(Source texts of formatted documents)
■ ■ ■ ■ ■

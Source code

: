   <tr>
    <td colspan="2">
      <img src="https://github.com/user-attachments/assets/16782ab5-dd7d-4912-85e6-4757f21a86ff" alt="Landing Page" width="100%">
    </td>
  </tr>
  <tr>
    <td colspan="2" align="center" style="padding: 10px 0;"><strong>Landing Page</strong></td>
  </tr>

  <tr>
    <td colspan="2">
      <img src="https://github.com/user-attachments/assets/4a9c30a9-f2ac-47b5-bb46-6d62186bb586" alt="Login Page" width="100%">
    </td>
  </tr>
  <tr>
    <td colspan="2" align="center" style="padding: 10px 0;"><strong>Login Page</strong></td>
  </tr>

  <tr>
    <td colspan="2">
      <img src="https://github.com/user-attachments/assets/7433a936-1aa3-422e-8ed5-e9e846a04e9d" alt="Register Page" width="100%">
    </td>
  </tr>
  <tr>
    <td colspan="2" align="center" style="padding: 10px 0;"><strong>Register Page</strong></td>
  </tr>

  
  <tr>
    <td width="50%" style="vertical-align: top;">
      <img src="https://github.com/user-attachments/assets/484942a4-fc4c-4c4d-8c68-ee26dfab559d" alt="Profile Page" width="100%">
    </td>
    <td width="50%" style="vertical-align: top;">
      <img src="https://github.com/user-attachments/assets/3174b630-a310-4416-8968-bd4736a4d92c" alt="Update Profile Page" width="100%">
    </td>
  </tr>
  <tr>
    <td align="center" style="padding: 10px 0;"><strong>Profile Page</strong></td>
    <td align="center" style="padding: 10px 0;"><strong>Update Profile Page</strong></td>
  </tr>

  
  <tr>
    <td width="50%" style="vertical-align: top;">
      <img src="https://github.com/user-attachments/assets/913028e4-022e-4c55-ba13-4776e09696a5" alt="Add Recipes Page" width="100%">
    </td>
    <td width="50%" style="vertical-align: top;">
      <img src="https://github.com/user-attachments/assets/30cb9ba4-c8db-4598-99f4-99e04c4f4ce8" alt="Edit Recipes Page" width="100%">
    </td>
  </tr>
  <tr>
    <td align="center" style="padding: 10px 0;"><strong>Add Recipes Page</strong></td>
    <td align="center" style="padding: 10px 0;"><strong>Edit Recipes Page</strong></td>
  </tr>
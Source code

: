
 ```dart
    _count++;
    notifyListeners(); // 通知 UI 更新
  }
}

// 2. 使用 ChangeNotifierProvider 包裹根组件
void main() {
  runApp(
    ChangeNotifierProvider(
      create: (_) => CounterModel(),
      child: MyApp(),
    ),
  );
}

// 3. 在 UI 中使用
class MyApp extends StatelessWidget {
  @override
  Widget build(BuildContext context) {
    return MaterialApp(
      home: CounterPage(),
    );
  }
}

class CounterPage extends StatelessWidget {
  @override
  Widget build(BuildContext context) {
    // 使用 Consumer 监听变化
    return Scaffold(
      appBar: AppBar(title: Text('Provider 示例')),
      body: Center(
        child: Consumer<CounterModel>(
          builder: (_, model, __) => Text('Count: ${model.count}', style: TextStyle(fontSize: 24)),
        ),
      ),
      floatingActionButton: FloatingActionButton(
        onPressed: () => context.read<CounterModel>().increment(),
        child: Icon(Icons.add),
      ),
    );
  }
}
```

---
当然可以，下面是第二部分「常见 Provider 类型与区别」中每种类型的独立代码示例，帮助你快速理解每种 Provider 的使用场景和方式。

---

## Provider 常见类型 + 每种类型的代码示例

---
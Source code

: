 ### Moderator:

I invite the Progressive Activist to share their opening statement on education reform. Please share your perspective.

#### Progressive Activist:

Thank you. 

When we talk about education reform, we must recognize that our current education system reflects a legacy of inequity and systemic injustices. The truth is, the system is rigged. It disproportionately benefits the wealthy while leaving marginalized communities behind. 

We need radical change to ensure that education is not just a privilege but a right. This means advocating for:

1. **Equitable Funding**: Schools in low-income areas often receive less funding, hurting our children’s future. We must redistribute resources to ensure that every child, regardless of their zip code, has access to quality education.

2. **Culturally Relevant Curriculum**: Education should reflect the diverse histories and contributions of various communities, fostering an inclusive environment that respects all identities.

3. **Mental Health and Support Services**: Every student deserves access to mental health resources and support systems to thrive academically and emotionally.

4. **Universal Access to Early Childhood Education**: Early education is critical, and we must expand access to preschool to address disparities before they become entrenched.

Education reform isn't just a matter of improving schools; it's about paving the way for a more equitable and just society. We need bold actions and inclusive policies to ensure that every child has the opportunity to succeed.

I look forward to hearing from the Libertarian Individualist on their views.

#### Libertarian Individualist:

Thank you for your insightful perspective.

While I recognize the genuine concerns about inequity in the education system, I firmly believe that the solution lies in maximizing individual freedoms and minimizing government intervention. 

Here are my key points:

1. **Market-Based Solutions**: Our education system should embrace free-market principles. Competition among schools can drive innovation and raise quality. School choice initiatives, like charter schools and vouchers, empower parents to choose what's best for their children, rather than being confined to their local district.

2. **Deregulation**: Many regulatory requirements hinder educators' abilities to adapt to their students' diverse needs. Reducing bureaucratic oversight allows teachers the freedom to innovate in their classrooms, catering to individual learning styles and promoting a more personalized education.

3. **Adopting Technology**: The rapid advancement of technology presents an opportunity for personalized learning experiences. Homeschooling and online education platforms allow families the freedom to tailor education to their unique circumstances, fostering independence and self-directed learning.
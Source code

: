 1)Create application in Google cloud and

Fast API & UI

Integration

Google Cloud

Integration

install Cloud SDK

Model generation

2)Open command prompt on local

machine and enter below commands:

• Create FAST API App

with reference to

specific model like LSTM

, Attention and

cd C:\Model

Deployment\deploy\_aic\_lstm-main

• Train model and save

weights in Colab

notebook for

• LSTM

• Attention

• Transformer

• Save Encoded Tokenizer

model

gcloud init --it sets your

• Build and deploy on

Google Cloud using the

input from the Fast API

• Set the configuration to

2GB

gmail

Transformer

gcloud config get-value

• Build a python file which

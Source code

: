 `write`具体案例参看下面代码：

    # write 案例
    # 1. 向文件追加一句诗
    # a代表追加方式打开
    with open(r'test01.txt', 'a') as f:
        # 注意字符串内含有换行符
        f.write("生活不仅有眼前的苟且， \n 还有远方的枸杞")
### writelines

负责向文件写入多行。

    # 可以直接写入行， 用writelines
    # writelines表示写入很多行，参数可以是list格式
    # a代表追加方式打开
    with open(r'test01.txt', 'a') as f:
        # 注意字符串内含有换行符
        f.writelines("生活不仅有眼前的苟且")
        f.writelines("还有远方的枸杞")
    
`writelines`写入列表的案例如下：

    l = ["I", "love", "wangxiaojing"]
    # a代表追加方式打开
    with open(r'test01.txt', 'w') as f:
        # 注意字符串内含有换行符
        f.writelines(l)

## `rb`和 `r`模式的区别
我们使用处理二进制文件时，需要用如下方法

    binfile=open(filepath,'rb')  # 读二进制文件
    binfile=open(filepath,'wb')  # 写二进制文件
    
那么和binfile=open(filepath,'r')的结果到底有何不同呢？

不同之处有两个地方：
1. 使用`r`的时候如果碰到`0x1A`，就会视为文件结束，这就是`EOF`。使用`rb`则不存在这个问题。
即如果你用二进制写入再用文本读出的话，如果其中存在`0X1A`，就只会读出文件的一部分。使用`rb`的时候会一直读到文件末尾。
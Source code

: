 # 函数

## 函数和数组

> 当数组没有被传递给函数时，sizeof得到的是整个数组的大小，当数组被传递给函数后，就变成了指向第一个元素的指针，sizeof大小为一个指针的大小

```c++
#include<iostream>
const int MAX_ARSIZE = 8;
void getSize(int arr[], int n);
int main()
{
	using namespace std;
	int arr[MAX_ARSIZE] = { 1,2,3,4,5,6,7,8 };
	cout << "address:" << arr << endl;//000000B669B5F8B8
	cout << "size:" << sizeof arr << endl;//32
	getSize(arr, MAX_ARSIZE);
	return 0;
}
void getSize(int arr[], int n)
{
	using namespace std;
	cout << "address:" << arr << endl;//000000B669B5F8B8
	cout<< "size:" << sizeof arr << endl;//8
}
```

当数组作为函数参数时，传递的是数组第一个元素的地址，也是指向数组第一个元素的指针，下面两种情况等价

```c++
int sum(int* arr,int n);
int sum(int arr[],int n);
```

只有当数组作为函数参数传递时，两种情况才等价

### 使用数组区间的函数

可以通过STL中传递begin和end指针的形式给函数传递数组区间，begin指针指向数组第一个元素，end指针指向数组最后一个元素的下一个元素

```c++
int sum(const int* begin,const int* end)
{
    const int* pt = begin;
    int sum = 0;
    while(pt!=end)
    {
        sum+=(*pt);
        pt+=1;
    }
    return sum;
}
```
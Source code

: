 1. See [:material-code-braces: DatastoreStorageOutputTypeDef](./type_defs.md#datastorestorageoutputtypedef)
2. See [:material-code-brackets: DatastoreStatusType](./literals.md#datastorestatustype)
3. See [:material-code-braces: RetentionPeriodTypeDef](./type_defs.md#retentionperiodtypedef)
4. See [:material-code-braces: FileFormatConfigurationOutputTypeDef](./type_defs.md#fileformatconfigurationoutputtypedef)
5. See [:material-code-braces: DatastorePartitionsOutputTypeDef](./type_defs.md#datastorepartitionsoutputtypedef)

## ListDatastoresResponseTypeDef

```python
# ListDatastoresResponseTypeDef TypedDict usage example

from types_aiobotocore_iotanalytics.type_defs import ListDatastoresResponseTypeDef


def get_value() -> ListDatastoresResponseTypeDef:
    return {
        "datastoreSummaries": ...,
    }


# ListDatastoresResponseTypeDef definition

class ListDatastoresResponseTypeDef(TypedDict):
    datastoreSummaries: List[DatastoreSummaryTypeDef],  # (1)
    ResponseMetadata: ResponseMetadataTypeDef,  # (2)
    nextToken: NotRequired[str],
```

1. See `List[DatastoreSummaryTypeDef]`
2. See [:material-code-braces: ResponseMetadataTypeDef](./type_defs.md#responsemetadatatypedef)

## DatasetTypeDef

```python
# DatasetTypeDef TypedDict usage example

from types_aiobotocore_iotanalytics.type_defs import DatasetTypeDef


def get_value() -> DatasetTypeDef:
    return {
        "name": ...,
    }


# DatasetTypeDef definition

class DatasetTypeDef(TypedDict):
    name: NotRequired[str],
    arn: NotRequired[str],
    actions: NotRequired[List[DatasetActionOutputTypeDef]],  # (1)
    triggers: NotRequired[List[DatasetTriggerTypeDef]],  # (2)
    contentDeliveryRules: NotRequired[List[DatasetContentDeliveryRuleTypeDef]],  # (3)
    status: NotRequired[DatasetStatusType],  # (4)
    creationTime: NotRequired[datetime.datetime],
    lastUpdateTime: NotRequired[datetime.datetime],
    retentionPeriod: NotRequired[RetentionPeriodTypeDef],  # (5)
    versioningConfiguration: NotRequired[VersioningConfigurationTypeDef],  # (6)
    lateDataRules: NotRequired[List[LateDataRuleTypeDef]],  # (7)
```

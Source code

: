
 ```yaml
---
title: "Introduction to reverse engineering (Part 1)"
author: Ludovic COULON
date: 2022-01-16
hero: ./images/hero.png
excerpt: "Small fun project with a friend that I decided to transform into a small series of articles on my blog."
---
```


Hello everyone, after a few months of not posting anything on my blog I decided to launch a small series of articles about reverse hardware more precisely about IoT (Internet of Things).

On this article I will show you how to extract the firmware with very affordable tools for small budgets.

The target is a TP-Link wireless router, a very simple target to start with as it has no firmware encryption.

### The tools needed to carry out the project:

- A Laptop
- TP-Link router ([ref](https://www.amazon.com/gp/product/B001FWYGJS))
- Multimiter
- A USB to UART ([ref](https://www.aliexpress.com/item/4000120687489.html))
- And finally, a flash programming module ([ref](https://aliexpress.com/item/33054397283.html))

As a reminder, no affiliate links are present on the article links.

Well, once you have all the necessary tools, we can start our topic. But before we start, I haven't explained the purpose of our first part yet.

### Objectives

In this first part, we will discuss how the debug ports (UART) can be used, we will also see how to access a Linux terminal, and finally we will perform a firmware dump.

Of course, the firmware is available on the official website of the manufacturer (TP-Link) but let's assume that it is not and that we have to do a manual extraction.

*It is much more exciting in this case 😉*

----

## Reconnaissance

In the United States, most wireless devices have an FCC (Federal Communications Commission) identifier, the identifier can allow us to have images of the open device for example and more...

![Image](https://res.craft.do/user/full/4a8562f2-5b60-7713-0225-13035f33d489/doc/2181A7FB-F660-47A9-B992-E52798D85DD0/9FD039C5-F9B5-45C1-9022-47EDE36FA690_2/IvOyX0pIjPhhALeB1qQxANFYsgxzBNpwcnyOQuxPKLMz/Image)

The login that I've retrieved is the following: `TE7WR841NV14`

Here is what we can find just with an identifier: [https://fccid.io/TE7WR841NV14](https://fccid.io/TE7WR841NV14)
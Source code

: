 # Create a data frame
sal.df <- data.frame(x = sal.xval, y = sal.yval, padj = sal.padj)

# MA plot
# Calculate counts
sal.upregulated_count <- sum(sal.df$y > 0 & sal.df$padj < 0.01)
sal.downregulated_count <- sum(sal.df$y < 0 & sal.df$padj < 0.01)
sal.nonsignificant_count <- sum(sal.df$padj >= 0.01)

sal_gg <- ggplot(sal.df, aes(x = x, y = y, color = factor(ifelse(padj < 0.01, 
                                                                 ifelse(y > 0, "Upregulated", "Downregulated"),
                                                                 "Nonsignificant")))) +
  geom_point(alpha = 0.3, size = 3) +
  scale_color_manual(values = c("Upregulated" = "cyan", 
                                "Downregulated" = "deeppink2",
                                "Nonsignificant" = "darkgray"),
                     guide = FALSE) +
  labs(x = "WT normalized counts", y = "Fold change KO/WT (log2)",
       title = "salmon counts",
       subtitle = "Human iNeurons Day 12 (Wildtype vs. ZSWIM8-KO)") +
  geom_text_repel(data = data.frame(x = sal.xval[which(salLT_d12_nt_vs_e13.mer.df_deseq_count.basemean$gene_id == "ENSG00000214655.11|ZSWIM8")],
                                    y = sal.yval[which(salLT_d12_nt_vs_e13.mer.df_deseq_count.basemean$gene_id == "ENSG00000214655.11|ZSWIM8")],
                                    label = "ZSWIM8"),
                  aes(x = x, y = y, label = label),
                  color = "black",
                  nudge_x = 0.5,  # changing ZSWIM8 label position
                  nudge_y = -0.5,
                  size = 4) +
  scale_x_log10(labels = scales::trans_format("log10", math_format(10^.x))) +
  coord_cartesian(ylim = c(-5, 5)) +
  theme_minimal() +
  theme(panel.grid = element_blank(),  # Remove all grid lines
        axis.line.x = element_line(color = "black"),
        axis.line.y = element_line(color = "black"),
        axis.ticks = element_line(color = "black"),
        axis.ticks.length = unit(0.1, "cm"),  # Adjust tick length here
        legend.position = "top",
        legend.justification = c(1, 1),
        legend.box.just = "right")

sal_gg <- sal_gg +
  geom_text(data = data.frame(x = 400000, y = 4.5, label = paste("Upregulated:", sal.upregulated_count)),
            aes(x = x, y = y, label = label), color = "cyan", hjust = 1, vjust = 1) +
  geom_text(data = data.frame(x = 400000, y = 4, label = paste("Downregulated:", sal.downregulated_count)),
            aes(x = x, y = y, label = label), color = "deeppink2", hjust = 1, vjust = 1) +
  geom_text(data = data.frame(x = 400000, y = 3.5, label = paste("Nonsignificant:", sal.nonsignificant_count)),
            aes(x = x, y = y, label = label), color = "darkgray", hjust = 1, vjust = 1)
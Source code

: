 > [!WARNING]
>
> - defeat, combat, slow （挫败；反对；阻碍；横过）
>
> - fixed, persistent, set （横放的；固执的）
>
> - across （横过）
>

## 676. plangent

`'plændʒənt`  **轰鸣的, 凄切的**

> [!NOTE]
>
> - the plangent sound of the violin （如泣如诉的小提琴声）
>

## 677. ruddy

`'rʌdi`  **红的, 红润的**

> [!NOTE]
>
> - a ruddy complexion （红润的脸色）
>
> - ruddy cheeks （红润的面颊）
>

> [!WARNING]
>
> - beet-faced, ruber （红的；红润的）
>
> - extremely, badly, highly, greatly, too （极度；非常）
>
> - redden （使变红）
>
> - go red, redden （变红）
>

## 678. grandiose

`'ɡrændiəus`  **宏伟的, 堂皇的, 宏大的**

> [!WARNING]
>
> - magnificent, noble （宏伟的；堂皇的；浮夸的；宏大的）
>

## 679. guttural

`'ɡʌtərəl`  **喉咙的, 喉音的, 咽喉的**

■ ■ ■ ■ ■

Copy out every line of the data that includes the word "opportunity".

» **Solution**
Education reform isn't just a matter of improving schools; it's about paving the way for a more equitable and just society. We need bold actions and inclusive policies to ensure that every child has the opportunity to succeed.
3. **Adopting Technology**: The rapid advancement of technology presents an opportunity for personalized learning experiences. Homeschooling and online education platforms allow families the freedom to tailor education to their unique circumstances, fostering independence and self-directed learning.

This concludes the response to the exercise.